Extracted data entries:
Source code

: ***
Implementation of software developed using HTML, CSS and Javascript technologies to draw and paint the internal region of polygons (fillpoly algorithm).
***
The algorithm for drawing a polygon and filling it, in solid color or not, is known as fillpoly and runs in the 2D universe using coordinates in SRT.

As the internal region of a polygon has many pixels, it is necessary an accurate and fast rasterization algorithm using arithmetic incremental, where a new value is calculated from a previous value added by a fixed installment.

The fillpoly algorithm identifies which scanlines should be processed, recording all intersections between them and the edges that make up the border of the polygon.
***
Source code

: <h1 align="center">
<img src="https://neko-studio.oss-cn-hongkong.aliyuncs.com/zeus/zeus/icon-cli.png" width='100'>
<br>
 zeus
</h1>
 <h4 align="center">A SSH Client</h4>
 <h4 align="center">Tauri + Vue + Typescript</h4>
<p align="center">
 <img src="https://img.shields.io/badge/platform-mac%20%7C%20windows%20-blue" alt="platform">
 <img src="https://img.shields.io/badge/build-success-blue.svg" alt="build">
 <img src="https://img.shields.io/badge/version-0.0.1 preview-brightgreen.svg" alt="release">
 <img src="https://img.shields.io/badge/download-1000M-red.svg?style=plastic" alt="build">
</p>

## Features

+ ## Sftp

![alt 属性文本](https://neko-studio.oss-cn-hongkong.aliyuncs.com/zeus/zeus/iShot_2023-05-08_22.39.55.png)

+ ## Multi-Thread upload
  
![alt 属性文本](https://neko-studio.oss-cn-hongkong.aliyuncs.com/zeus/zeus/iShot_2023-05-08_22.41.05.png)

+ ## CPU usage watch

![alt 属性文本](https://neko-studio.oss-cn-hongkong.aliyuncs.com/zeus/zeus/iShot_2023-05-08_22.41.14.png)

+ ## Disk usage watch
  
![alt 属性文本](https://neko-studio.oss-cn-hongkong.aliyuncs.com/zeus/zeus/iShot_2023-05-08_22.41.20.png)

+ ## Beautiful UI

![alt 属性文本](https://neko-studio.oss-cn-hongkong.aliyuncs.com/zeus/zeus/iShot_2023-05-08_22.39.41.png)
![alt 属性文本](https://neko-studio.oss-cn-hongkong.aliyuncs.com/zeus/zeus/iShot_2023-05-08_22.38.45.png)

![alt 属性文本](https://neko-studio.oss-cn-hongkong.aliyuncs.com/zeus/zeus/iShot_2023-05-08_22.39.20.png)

Required work:
In this exercise, reproduce each line above exactly.

Answer below:
Source code

: ***
Implementation of software developed using HTML, CSS and Javascript technologies to draw and paint the internal region of polygons (fillpoly algorithm).
***
The algorithm for drawing a polygon and filling it, in solid color or not, is known as fillpoly and runs in the 2D universe using coordinates in SRT.

As the internal region of a polygon has many pixels, it is necessary an accurate and fast rasterization algorithm using arithmetic incremental, where a new value is calculated from a previous value added by a fixed installment.

The fillpoly algorithm identifies which scanlines should be processed, recording all intersections between them and the edges that make up the border of the polygon.
***
Source code

: <h1 align="center">
<img src="https://neko-studio.oss-cn-hongkong.aliyuncs.com/zeus/zeus/icon-cli.png" width='100'>
<br>
 zeus
</h1>
 <h4 align="center">A SSH Client</h4>
 <h4 align="center">Tauri + Vue + Typescript</h4>
<p align="center">
 <img src="https://img.shields.io/badge/platform-mac%20%7C%20windows%20-blue" alt="platform">
 <img src="https://img.shields.io/badge/build-success-blue.svg" alt="build">
 <img src="https://img.shields.io/badge/version-0.0.1 preview-brightgreen.svg" alt="release">
 <img src="https://img.shields.io/badge/download-1000M-red.svg?style=plastic" alt="build">
</p>

## Features

+ ## Sftp

![alt 属性文本](https://neko-studio.oss-cn-hongkong.aliyuncs.com/zeus/zeus/iShot_2023-05-08_22.39.55.png)

+ ## Multi-Thread upload
  
![alt 属性文本](https://neko-studio.oss-cn-hongkong.aliyuncs.com/zeus/zeus/iShot_2023-05-08_22.41.05.png)

+ ## CPU usage watch

![alt 属性文本](https://neko-studio.oss-cn-hongkong.aliyuncs.com/zeus/zeus/iShot_2023-05-08_22.41.14.png)

+ ## Disk usage watch
  
![alt 属性文本](https://neko-studio.oss-cn-hongkong.aliyuncs.com/zeus/zeus/iShot_2023-05-08_22.41.20.png)

+ ## Beautiful UI

![alt 属性文本](https://neko-studio.oss-cn-hongkong.aliyuncs.com/zeus/zeus/iShot_2023-05-08_22.39.41.png)
![alt 属性文本](https://neko-studio.oss-cn-hongkong.aliyuncs.com/zeus/zeus/iShot_2023-05-08_22.38.45.png)

![alt 属性文本](https://neko-studio.oss-cn-hongkong.aliyuncs.com/zeus/zeus/iShot_2023-05-08_22.39.20.png)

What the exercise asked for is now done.